Куда эти спички уходят, только я один знаю. И Шайхаттар. Потому что мы в ихней бане в карты режемся. Что ни день, я две, а то и три коробки просаживаю. Невезучий я. Карта не идет. Я уже вконец обнищал. Но не отчаиваюсь. Рано или поздно, а фарт придет. Тогда я все состояние, что Шайхаттару спустил, назад верну. Семь копеек медных денег, четыре винтовочные гильзы, две булавки, ножик с костяной ручкой, который зять Мухтар подарил, и счетом без счета коробок спичек. А пока все это в прожорливом кармане Шайхаттара сидит. И не только законное свое достояние верну, но и его в долгах утоплю.
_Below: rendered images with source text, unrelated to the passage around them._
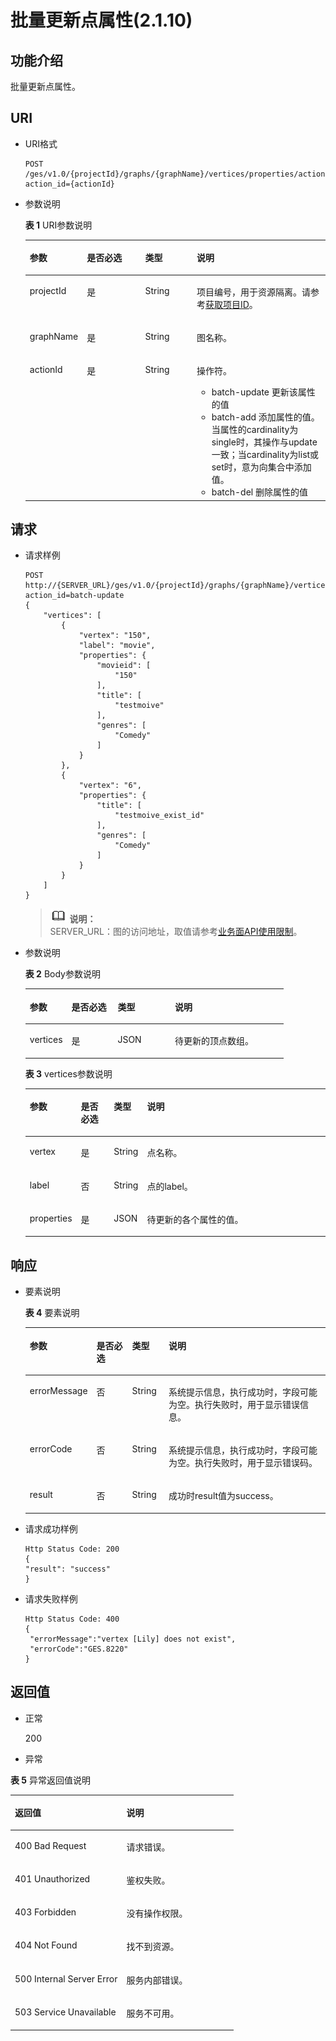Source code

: # 批量更新点属性\(2.1.10\)<a name="ges_03_0153"></a>

## 功能介绍<a name="section47729112194146"></a>

批量更新点属性。

## URI<a name="section32131610194146"></a>

-   URI格式

    ```
    POST /ges/v1.0/{projectId}/graphs/{graphName}/vertices/properties/action?action_id={actionId}
    ```


-   参数说明

    **表 1**  URI参数说明

    <a name="table5183729620297"></a>
    <table><thead align="left"><tr id="row6523211320297"><th class="cellrowborder" valign="top" width="17.97%" id="mcps1.2.5.1.1"><p id="p27822115202917"><a name="p27822115202917"></a><a name="p27822115202917"></a>参数</p>
    </th>
    <th class="cellrowborder" valign="top" width="19.77%" id="mcps1.2.5.1.2"><p id="p38998823202917"><a name="p38998823202917"></a><a name="p38998823202917"></a>是否必选</p>
    </th>
    <th class="cellrowborder" valign="top" width="17.330000000000002%" id="mcps1.2.5.1.3"><p id="p4788088202917"><a name="p4788088202917"></a><a name="p4788088202917"></a>类型</p>
    </th>
    <th class="cellrowborder" valign="top" width="44.93%" id="mcps1.2.5.1.4"><p id="p52290813202917"><a name="p52290813202917"></a><a name="p52290813202917"></a>说明</p>
    </th>
    </tr>
    </thead>
    <tbody><tr id="row1546260920297"><td class="cellrowborder" valign="top" width="17.97%" headers="mcps1.2.5.1.1 "><p id="p19512773202917"><a name="p19512773202917"></a><a name="p19512773202917"></a>projectId</p>
    </td>
    <td class="cellrowborder" valign="top" width="19.77%" headers="mcps1.2.5.1.2 "><p id="p37030743202917"><a name="p37030743202917"></a><a name="p37030743202917"></a>是</p>
    </td>
    <td class="cellrowborder" valign="top" width="17.330000000000002%" headers="mcps1.2.5.1.3 "><p id="p46700222202917"><a name="p46700222202917"></a><a name="p46700222202917"></a>String</p>
    </td>
    <td class="cellrowborder" valign="top" width="44.93%" headers="mcps1.2.5.1.4 "><p id="p51708449194548"><a name="p51708449194548"></a><a name="p51708449194548"></a>项目编号，用于资源隔离。请参考<a href="获取项目ID.md">获取项目ID</a>。</p>
    </td>
    </tr>
    <tr id="row5685517820297"><td class="cellrowborder" valign="top" width="17.97%" headers="mcps1.2.5.1.1 "><p id="p31128191202917"><a name="p31128191202917"></a><a name="p31128191202917"></a>graphName</p>
    </td>
    <td class="cellrowborder" valign="top" width="19.77%" headers="mcps1.2.5.1.2 "><p id="p38355577202917"><a name="p38355577202917"></a><a name="p38355577202917"></a>是</p>
    </td>
    <td class="cellrowborder" valign="top" width="17.330000000000002%" headers="mcps1.2.5.1.3 "><p id="p19794060202917"><a name="p19794060202917"></a><a name="p19794060202917"></a>String</p>
    </td>
    <td class="cellrowborder" valign="top" width="44.93%" headers="mcps1.2.5.1.4 "><p id="p59815007202917"><a name="p59815007202917"></a><a name="p59815007202917"></a>图名称。</p>
    </td>
    </tr>
    <tr id="row196251728102812"><td class="cellrowborder" valign="top" width="17.97%" headers="mcps1.2.5.1.1 "><p id="p1560173865613"><a name="p1560173865613"></a><a name="p1560173865613"></a>actionId</p>
    </td>
    <td class="cellrowborder" valign="top" width="19.77%" headers="mcps1.2.5.1.2 "><p id="p15560193895618"><a name="p15560193895618"></a><a name="p15560193895618"></a>是</p>
    </td>
    <td class="cellrowborder" valign="top" width="17.330000000000002%" headers="mcps1.2.5.1.3 "><p id="p12560838205611"><a name="p12560838205611"></a><a name="p12560838205611"></a>String</p>
    </td>
    <td class="cellrowborder" valign="top" width="44.93%" headers="mcps1.2.5.1.4 "><p id="p641395615523"><a name="p641395615523"></a><a name="p641395615523"></a>操作符。</p>
    <a name="ul33151138155310"></a><a name="ul33151138155310"></a><ul id="ul33151138155310"><li>batch-update 更新该属性的值</li><li>batch-add 添加属性的值。当属性的cardinality为single时，其操作与update一致；当cardinality为list或set时，意为向集合中添加值。</li><li>batch-del 删除属性的值</li></ul>
    </td>
    </tr>
    </tbody>
    </table>


## 请求<a name="section4280014194146"></a>

-   请求样例

    ```
    POST
    http://{SERVER_URL}/ges/v1.0/{projectId}/graphs/{graphName}/vertices/properties/action?action_id=batch-update
    {
        "vertices": [
            {
                "vertex": "150",
                "label": "movie",
                "properties": {
                    "movieid": [
                        "150"
                    ],
                    "title": [
                        "testmoive"
                    ],
                    "genres": [
                        "Comedy"
                    ]
                }
            },
            {
                "vertex": "6",
                "properties": {
                    "title": [
                        "testmoive_exist_id"
                    ],
                    "genres": [
                        "Comedy"
                    ]
                }
            }
        ]
    }
    ```

    >![](public_sys-resources/icon-note.gif) **说明：**   
    >SERVER\_URL：图的访问地址，取值请参考[业务面API使用限制](业务面API使用限制.md)。  

-   参数说明

    **表 2**  Body参数说明

    <a name="table2233484220116"></a>
    <table><thead align="left"><tr id="row6459916420116"><th class="cellrowborder" valign="top" width="16.17%" id="mcps1.2.5.1.1"><p id="p6514981020116"><a name="p6514981020116"></a><a name="p6514981020116"></a>参数</p>
    </th>
    <th class="cellrowborder" valign="top" width="17.88%" id="mcps1.2.5.1.2"><p id="p4264326420116"><a name="p4264326420116"></a><a name="p4264326420116"></a>是否必选</p>
    </th>
    <th class="cellrowborder" valign="top" width="22.189999999999998%" id="mcps1.2.5.1.3"><p id="p3155239920116"><a name="p3155239920116"></a><a name="p3155239920116"></a>类型</p>
    </th>
    <th class="cellrowborder" valign="top" width="43.76%" id="mcps1.2.5.1.4"><p id="p560755920116"><a name="p560755920116"></a><a name="p560755920116"></a>说明</p>
    </th>
    </tr>
    </thead>
    <tbody><tr id="row1562719413811"><td class="cellrowborder" valign="top" width="16.17%" headers="mcps1.2.5.1.1 "><p id="p1657616163915"><a name="p1657616163915"></a><a name="p1657616163915"></a>vertices</p>
    </td>
    <td class="cellrowborder" valign="top" width="17.88%" headers="mcps1.2.5.1.2 "><p id="p197345455816"><a name="p197345455816"></a><a name="p197345455816"></a>是</p>
    </td>
    <td class="cellrowborder" valign="top" width="22.189999999999998%" headers="mcps1.2.5.1.3 "><p id="p8717162515920"><a name="p8717162515920"></a><a name="p8717162515920"></a>JSON</p>
    </td>
    <td class="cellrowborder" valign="top" width="43.76%" headers="mcps1.2.5.1.4 "><p id="p1814283410916"><a name="p1814283410916"></a><a name="p1814283410916"></a>待更新的顶点数组。</p>
    </td>
    </tr>
    </tbody>
    </table>

    **表 3**  vertices参数说明

    <a name="table71249321157"></a>
    <table><thead align="left"><tr id="row1112314328157"><th class="cellrowborder" valign="top" width="12.04%" id="mcps1.2.5.1.1"><p id="p1712383231511"><a name="p1712383231511"></a><a name="p1712383231511"></a>参数</p>
    </th>
    <th class="cellrowborder" valign="top" width="11.59%" id="mcps1.2.5.1.2"><p id="p5123332121511"><a name="p5123332121511"></a><a name="p5123332121511"></a>是否必选</p>
    </th>
    <th class="cellrowborder" valign="top" width="9.520000000000001%" id="mcps1.2.5.1.3"><p id="p1123173261518"><a name="p1123173261518"></a><a name="p1123173261518"></a>类型</p>
    </th>
    <th class="cellrowborder" valign="top" width="66.85%" id="mcps1.2.5.1.4"><p id="p3123432121520"><a name="p3123432121520"></a><a name="p3123432121520"></a>说明</p>
    </th>
    </tr>
    </thead>
    <tbody><tr id="row9124173219152"><td class="cellrowborder" valign="top" width="12.04%" headers="mcps1.2.5.1.1 "><p id="p372035162117"><a name="p372035162117"></a><a name="p372035162117"></a>vertex</p>
    </td>
    <td class="cellrowborder" valign="top" width="11.59%" headers="mcps1.2.5.1.2 "><p id="p73029269212"><a name="p73029269212"></a><a name="p73029269212"></a>是</p>
    </td>
    <td class="cellrowborder" valign="top" width="9.520000000000001%" headers="mcps1.2.5.1.3 "><p id="p212413217154"><a name="p212413217154"></a><a name="p212413217154"></a>String</p>
    </td>
    <td class="cellrowborder" valign="top" width="66.85%" headers="mcps1.2.5.1.4 "><p id="p51378020225"><a name="p51378020225"></a><a name="p51378020225"></a>点名称。</p>
    </td>
    </tr>
    <tr id="row2908105518190"><td class="cellrowborder" valign="top" width="12.04%" headers="mcps1.2.5.1.1 "><p id="p048725461919"><a name="p048725461919"></a><a name="p048725461919"></a>label</p>
    </td>
    <td class="cellrowborder" valign="top" width="11.59%" headers="mcps1.2.5.1.2 "><p id="p194875541193"><a name="p194875541193"></a><a name="p194875541193"></a>否</p>
    </td>
    <td class="cellrowborder" valign="top" width="9.520000000000001%" headers="mcps1.2.5.1.3 "><p id="p1048745411198"><a name="p1048745411198"></a><a name="p1048745411198"></a>String</p>
    </td>
    <td class="cellrowborder" valign="top" width="66.85%" headers="mcps1.2.5.1.4 "><p id="p148745417198"><a name="p148745417198"></a><a name="p148745417198"></a>点的label。</p>
    </td>
    </tr>
    <tr id="row139076555195"><td class="cellrowborder" valign="top" width="12.04%" headers="mcps1.2.5.1.1 "><p id="p6487954101919"><a name="p6487954101919"></a><a name="p6487954101919"></a>properties</p>
    </td>
    <td class="cellrowborder" valign="top" width="11.59%" headers="mcps1.2.5.1.2 "><p id="p16488155420197"><a name="p16488155420197"></a><a name="p16488155420197"></a>是</p>
    </td>
    <td class="cellrowborder" valign="top" width="9.520000000000001%" headers="mcps1.2.5.1.3 "><p id="p24881054111914"><a name="p24881054111914"></a><a name="p24881054111914"></a>JSON</p>
    </td>
    <td class="cellrowborder" valign="top" width="66.85%" headers="mcps1.2.5.1.4 "><p id="p12488105417198"><a name="p12488105417198"></a><a name="p12488105417198"></a>待更新的各个属性的值。</p>
    </td>
    </tr>
    </tbody>
    </table>


## 响应<a name="section3840388720054"></a>

-   要素说明

    **表 4**  要素说明

    <a name="table903063420229"></a>
    <table><thead align="left"><tr id="row2003346920229"><th class="cellrowborder" valign="top" width="16.53%" id="mcps1.2.5.1.1"><p id="p1916487320246"><a name="p1916487320246"></a><a name="p1916487320246"></a>参数</p>
    </th>
    <th class="cellrowborder" valign="top" width="12.67%" id="mcps1.2.5.1.2"><p id="p885090020246"><a name="p885090020246"></a><a name="p885090020246"></a>是否必选</p>
    </th>
    <th class="cellrowborder" valign="top" width="12.31%" id="mcps1.2.5.1.3"><p id="p4583431220246"><a name="p4583431220246"></a><a name="p4583431220246"></a>类型</p>
    </th>
    <th class="cellrowborder" valign="top" width="58.489999999999995%" id="mcps1.2.5.1.4"><p id="p2159175520246"><a name="p2159175520246"></a><a name="p2159175520246"></a>说明</p>
    </th>
    </tr>
    </thead>
    <tbody><tr id="row4144941520229"><td class="cellrowborder" valign="top" width="16.53%" headers="mcps1.2.5.1.1 "><p id="p6380778120246"><a name="p6380778120246"></a><a name="p6380778120246"></a>errorMessage</p>
    </td>
    <td class="cellrowborder" valign="top" width="12.67%" headers="mcps1.2.5.1.2 "><p id="p104775420246"><a name="p104775420246"></a><a name="p104775420246"></a>否</p>
    </td>
    <td class="cellrowborder" valign="top" width="12.31%" headers="mcps1.2.5.1.3 "><p id="p1775926420246"><a name="p1775926420246"></a><a name="p1775926420246"></a>String</p>
    </td>
    <td class="cellrowborder" valign="top" width="58.489999999999995%" headers="mcps1.2.5.1.4 "><p id="p2921428620246"><a name="p2921428620246"></a><a name="p2921428620246"></a>系统提示信息，执行成功时，字段可能为空。执行失败时，用于显示错误信息。</p>
    </td>
    </tr>
    <tr id="row648389420229"><td class="cellrowborder" valign="top" width="16.53%" headers="mcps1.2.5.1.1 "><p id="p2370532520246"><a name="p2370532520246"></a><a name="p2370532520246"></a>errorCode</p>
    </td>
    <td class="cellrowborder" valign="top" width="12.67%" headers="mcps1.2.5.1.2 "><p id="p4108313520246"><a name="p4108313520246"></a><a name="p4108313520246"></a>否</p>
    </td>
    <td class="cellrowborder" valign="top" width="12.31%" headers="mcps1.2.5.1.3 "><p id="p3939965420246"><a name="p3939965420246"></a><a name="p3939965420246"></a>String</p>
    </td>
    <td class="cellrowborder" valign="top" width="58.489999999999995%" headers="mcps1.2.5.1.4 "><p id="p3725543420246"><a name="p3725543420246"></a><a name="p3725543420246"></a>系统提示信息，执行成功时，字段可能为空。执行失败时，用于显示错误码。</p>
    </td>
    </tr>
    <tr id="row5242418520229"><td class="cellrowborder" valign="top" width="16.53%" headers="mcps1.2.5.1.1 "><p id="p4723069520246"><a name="p4723069520246"></a><a name="p4723069520246"></a>result</p>
    </td>
    <td class="cellrowborder" valign="top" width="12.67%" headers="mcps1.2.5.1.2 "><p id="p48112120246"><a name="p48112120246"></a><a name="p48112120246"></a>否</p>
    </td>
    <td class="cellrowborder" valign="top" width="12.31%" headers="mcps1.2.5.1.3 "><p id="p3897086820246"><a name="p3897086820246"></a><a name="p3897086820246"></a>String</p>
    </td>
    <td class="cellrowborder" valign="top" width="58.489999999999995%" headers="mcps1.2.5.1.4 "><p id="p252371920246"><a name="p252371920246"></a><a name="p252371920246"></a>成功时result值为success。</p>
    </td>
    </tr>
    </tbody>
    </table>

-   请求成功样例

    ```
    Http Status Code: 200
    {
    "result": "success"
    }
    ```

-   请求失败样例

    ```
    Http Status Code: 400
    {
     "errorMessage":"vertex [Lily] does not exist",
     "errorCode":"GES.8220"
    }
    ```


## 返回值<a name="section3657169620521"></a>

-   正常

    200

-   异常

**表 5**  异常返回值说明

<a name="table2812047420614"></a>
<table><thead align="left"><tr id="row3627919420614"><th class="cellrowborder" valign="top" width="50%" id="mcps1.2.3.1.1"><p id="p46070382071"><a name="p46070382071"></a><a name="p46070382071"></a>返回值</p>
</th>
<th class="cellrowborder" valign="top" width="50%" id="mcps1.2.3.1.2"><p id="p376257772071"><a name="p376257772071"></a><a name="p376257772071"></a>说明</p>
</th>
</tr>
</thead>
<tbody><tr id="row1713957020614"><td class="cellrowborder" valign="top" width="50%" headers="mcps1.2.3.1.1 "><p id="p363220402071"><a name="p363220402071"></a><a name="p363220402071"></a>400 Bad Request</p>
</td>
<td class="cellrowborder" valign="top" width="50%" headers="mcps1.2.3.1.2 "><p id="p564041242071"><a name="p564041242071"></a><a name="p564041242071"></a>请求错误。</p>
</td>
</tr>
<tr id="row6629428120614"><td class="cellrowborder" valign="top" width="50%" headers="mcps1.2.3.1.1 "><p id="p479822552071"><a name="p479822552071"></a><a name="p479822552071"></a>401 Unauthorized</p>
</td>
<td class="cellrowborder" valign="top" width="50%" headers="mcps1.2.3.1.2 "><p id="p613574802071"><a name="p613574802071"></a><a name="p613574802071"></a>鉴权失败。</p>
</td>
</tr>
<tr id="row542350320614"><td class="cellrowborder" valign="top" width="50%" headers="mcps1.2.3.1.1 "><p id="p350999072071"><a name="p350999072071"></a><a name="p350999072071"></a>403 Forbidden</p>
</td>
<td class="cellrowborder" valign="top" width="50%" headers="mcps1.2.3.1.2 "><p id="p245202182071"><a name="p245202182071"></a><a name="p245202182071"></a>没有操作权限。</p>
</td>
</tr>
<tr id="row552849520614"><td class="cellrowborder" valign="top" width="50%" headers="mcps1.2.3.1.1 "><p id="p242813842071"><a name="p242813842071"></a><a name="p242813842071"></a>404 Not Found</p>
</td>
<td class="cellrowborder" valign="top" width="50%" headers="mcps1.2.3.1.2 "><p id="p206350632071"><a name="p206350632071"></a><a name="p206350632071"></a>找不到资源。</p>
</td>
</tr>
<tr id="row286211520635"><td class="cellrowborder" valign="top" width="50%" headers="mcps1.2.3.1.1 "><p id="p105756432071"><a name="p105756432071"></a><a name="p105756432071"></a>500 Internal Server Error</p>
</td>
<td class="cellrowborder" valign="top" width="50%" headers="mcps1.2.3.1.2 "><p id="p513207162071"><a name="p513207162071"></a><a name="p513207162071"></a>服务内部错误。</p>
</td>
</tr>
<tr id="row3290567720639"><td class="cellrowborder" valign="top" width="50%" headers="mcps1.2.3.1.1 "><p id="p331650242071"><a name="p331650242071"></a><a name="p331650242071"></a>503 Service Unavailable</p>
</td>
<td class="cellrowborder" valign="top" width="50%" headers="mcps1.2.3.1.2 "><p id="p20124622071"><a name="p20124622071"></a><a name="p20124622071"></a>服务不可用。</p>
</td>
</tr>
</tbody>
</table>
Ничего, и на наши ворота жар-птица сядет. Вот увидите. Мне даже сон такой приснился: когда Шайхаттар уже все просадил и ничего не осталось, он начал свои волосы по волосинке выдирать и на кон ставить. Только и патлы все проиграл. И каждый волос сразу золотой нитью становился — бери и аркан плети. А лысая голова будто бы, как воробьиное яйцо, вся в веснушках. Схватился Шайхаттар за лысину и заплакал: «Только волосы верни! Только волосы! Сроду больше жульничать не буду! Коли не веришь — вот, камень съем!» — и с хрустом начал булыжник из банной каменки грызть. Много съел, чуть не всю каменку, только самые крупные остались. Да ведь и я не дурак, не поддался, не разжалобился. «Ладно, — говорю, — наяву разберемся».

Мне этот сон прошлой ночью приснился. А сегодня он у меня еще три пуговицы, два рыболовных крючка и последнюю коробку спичек выиграл. До нитки разоренный, приплелся я домой, а тут Старшая Мать грех белого пса на черного пса валит.

— Салих-агай не курит, Старшая Мать, — заступился я. Как же я свой заведомый грех на другого навешу?

— Что ни день, уйма спичек пропадает…

— Теперь, Старшая Мать, спички плохие стали делать. Три спички чиркнешь — одна зажжется. Потому и расходливы очень, — сказал я, что от людей слышал.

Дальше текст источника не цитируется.